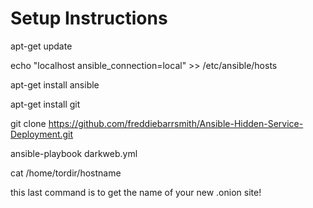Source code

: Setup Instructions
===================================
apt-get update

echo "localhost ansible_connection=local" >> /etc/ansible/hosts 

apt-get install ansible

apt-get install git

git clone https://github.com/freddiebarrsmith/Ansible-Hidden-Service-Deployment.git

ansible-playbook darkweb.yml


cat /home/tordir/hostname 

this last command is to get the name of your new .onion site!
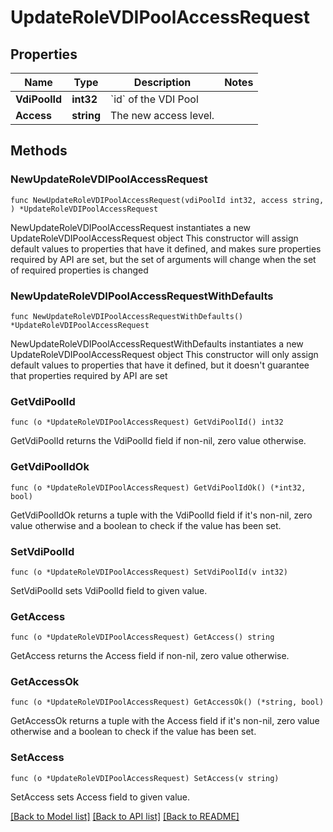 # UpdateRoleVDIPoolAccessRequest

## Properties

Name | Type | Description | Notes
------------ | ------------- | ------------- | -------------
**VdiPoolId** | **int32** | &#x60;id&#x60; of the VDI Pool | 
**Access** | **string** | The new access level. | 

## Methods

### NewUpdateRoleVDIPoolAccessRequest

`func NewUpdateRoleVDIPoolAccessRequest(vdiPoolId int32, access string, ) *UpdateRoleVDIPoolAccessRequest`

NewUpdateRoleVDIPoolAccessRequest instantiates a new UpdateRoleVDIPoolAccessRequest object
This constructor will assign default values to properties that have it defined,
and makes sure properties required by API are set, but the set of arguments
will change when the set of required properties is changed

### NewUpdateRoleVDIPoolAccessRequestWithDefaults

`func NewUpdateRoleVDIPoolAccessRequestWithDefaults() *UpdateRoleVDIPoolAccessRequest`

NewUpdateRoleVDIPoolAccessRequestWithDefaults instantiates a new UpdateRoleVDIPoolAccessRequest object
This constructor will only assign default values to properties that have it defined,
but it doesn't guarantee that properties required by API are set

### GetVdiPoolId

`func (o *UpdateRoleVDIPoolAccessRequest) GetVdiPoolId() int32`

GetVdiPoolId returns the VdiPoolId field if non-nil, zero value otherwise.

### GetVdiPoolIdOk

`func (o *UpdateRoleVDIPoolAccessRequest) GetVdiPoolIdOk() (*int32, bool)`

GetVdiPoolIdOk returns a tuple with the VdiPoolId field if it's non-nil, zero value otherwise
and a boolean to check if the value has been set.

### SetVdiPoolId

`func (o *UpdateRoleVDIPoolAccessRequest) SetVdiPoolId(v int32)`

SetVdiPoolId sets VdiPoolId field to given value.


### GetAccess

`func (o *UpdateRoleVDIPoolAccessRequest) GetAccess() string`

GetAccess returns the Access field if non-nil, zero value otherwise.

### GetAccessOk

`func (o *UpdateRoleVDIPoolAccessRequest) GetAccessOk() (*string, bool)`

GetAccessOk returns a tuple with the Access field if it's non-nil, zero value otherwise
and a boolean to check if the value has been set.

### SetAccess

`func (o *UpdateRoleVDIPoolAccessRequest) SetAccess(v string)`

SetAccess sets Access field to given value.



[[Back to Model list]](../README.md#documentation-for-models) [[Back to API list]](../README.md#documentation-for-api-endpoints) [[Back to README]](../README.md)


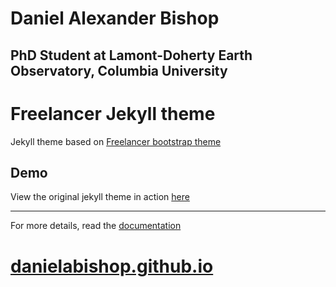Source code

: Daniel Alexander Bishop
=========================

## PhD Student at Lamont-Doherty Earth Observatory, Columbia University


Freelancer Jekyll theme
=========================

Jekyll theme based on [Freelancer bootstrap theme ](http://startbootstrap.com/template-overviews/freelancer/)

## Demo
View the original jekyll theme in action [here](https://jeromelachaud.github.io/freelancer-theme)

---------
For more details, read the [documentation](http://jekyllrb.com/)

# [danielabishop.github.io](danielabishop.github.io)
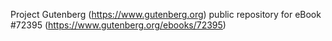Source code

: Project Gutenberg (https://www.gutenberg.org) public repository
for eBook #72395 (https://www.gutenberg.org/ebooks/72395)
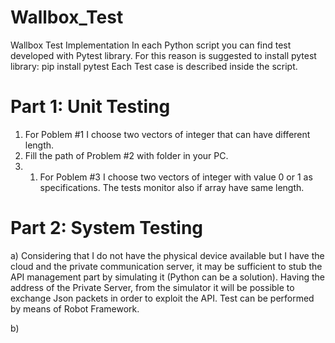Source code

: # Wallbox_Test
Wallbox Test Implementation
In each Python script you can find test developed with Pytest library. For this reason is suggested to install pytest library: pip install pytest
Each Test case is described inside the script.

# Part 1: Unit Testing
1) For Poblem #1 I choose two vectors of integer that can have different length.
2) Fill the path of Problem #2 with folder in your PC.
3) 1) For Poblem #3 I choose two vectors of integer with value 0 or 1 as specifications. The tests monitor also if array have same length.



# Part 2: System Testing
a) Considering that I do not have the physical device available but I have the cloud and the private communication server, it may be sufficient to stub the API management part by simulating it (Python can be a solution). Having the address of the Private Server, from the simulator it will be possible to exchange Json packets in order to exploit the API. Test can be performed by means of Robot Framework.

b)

+ + +

__Try it__:
Out of the records above, pull the lines that include the word "integer".

__Answer to the problem__:
1) For Poblem #1 I choose two vectors of integer that can have different length.
3) 1) For Poblem #3 I choose two vectors of integer with value 0 or 1 as specifications. The tests monitor also if array have same length.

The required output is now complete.